Prop trading introduces new ways of trading. Traders can get more opportunities for trading even without having a large amount of capital. Prop firms provide traders with the amount of capital to start their career and traders also do not need to face any personal financial risk when trading using a funded trading account. But prop trading also has different challenges that restrict traders from participating in prop trading. Some traders think that self-trading is more beneficial for them because they don’t have any profit target and pressure of time limits. Which one do you think is better for the future of your forex trading? If you don’t know then let’s discuss those factors that help you to better understand which one is better for you whether you need funded accounts or self-trading. So let’s start.

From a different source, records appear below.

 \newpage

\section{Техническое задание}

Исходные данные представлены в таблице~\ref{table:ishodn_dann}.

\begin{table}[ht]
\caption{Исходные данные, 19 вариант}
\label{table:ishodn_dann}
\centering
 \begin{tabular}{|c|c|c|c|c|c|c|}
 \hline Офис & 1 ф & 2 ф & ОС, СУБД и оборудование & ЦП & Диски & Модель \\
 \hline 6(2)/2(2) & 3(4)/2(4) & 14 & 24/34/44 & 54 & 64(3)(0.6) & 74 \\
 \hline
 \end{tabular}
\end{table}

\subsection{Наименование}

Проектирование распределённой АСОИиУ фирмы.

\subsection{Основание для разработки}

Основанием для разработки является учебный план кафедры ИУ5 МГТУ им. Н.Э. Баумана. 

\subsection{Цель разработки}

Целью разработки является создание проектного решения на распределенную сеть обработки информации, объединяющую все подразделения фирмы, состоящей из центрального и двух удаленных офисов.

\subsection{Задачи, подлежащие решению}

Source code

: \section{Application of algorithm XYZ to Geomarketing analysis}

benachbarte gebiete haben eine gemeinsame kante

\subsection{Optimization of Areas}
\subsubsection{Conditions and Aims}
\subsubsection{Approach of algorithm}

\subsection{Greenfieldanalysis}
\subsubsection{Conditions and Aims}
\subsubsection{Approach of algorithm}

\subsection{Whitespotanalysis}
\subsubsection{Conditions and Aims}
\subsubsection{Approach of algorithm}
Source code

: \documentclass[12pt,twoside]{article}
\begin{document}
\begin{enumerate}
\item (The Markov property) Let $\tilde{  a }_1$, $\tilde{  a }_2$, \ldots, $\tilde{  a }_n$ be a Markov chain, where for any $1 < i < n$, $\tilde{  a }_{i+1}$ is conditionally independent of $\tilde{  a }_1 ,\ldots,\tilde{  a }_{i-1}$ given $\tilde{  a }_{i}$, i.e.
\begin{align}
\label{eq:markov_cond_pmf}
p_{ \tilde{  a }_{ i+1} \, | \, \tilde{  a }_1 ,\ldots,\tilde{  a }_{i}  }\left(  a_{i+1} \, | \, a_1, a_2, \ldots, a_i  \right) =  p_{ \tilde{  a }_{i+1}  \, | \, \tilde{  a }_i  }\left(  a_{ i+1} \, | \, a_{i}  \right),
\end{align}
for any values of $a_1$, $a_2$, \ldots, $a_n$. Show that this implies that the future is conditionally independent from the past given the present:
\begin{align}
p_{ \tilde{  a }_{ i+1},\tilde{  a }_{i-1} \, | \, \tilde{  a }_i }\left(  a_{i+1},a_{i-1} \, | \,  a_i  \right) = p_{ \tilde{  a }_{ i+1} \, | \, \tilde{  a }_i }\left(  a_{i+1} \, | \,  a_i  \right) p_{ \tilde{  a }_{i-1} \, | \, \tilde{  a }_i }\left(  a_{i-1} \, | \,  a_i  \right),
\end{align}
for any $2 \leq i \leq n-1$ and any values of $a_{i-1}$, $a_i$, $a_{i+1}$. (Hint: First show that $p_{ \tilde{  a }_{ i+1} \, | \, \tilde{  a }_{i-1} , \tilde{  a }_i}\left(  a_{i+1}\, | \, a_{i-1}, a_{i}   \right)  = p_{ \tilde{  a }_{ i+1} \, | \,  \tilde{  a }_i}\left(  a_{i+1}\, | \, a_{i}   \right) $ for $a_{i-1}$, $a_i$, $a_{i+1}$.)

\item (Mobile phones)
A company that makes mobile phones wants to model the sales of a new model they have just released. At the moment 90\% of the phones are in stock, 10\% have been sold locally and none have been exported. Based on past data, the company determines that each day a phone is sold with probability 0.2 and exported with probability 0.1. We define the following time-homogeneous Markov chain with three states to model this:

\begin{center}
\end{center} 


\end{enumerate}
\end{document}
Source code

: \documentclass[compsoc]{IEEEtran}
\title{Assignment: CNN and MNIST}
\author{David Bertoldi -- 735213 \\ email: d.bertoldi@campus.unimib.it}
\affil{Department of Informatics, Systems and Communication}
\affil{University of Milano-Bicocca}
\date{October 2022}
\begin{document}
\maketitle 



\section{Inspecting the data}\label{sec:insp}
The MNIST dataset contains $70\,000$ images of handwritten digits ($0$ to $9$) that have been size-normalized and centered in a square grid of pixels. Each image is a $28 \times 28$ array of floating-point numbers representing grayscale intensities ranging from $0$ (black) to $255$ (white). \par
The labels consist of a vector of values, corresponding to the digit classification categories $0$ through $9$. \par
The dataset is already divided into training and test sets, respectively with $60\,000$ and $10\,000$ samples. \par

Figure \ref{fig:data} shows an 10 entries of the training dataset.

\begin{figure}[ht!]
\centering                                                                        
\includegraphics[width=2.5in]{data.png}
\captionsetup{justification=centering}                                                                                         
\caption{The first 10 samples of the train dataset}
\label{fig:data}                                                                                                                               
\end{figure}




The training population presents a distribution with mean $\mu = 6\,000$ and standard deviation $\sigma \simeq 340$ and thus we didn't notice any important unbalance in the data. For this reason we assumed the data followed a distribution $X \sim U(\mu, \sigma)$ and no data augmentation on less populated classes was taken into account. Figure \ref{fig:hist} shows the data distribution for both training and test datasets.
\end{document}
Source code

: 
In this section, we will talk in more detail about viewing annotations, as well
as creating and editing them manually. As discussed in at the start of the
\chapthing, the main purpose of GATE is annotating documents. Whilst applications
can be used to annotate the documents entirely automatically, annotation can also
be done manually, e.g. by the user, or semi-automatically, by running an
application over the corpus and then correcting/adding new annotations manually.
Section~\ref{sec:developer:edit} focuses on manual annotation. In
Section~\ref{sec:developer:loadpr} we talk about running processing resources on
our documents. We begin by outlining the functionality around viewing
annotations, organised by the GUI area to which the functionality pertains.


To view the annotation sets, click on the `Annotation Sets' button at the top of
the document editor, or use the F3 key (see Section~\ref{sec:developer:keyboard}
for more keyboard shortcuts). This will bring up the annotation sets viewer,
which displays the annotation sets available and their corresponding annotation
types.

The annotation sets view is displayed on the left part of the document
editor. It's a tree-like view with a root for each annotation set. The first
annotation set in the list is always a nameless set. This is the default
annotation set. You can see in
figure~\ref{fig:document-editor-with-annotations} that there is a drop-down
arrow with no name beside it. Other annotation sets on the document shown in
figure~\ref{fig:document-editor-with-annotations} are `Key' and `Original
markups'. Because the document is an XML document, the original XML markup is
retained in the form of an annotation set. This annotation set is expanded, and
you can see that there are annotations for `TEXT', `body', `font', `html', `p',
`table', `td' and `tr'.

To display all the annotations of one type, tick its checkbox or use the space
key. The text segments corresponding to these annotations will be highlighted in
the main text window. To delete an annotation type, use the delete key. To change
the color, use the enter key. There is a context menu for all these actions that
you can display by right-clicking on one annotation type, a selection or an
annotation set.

What are Funded Trading Accounts?
Funded trading accounts mean traders execute their trades with the account of prop firms and trade with their capital. They do not need to invest their personal funds in trading and not even take any personal financial risk. This is the main advantage of funded trading accounts that traders trade through the capital of prop firms. Prop firms provide traders with a specific profit that they have to achieve within a given time limit. Traders think that prop trading is a more pressured field as they have pressure to achieve their profit targets in a specific time and by following the rules of the firms. Those traders who are not disciplined or do not work under the restrictions of firms can never be successful in prop trading.
What is Self-Trading?
Self-trading means traders must have their own capital to start their trading career. They can save larger positions in trading to get more profit only when they have a large amount to invest in a specific asset. Traders also face personal financial risk through their capital. Here traders also face pressure because they trade on their own capital and they can’t even risk more than their limits. Traders cannot execute all their strategies due to the risk factor and due to the limited risk trading strategies they even face losses. In self trading traders do not need to follow any rules instead they can trade according to their trading style and preferences.
Advantages of Prop Firms
Access to Capital and Reduced Risk
Prop firms provide traders access to large capital that helps them to execute successful trades and save larger positions in trading. To hold larger positions traders must have a large amount of capital and larger positions provide traders more opportunities to earn higher profits. When traders trade with the help of prop firm capital they also do not face any personal financial risk and easily execute their preferred strategies without having a fear of risk.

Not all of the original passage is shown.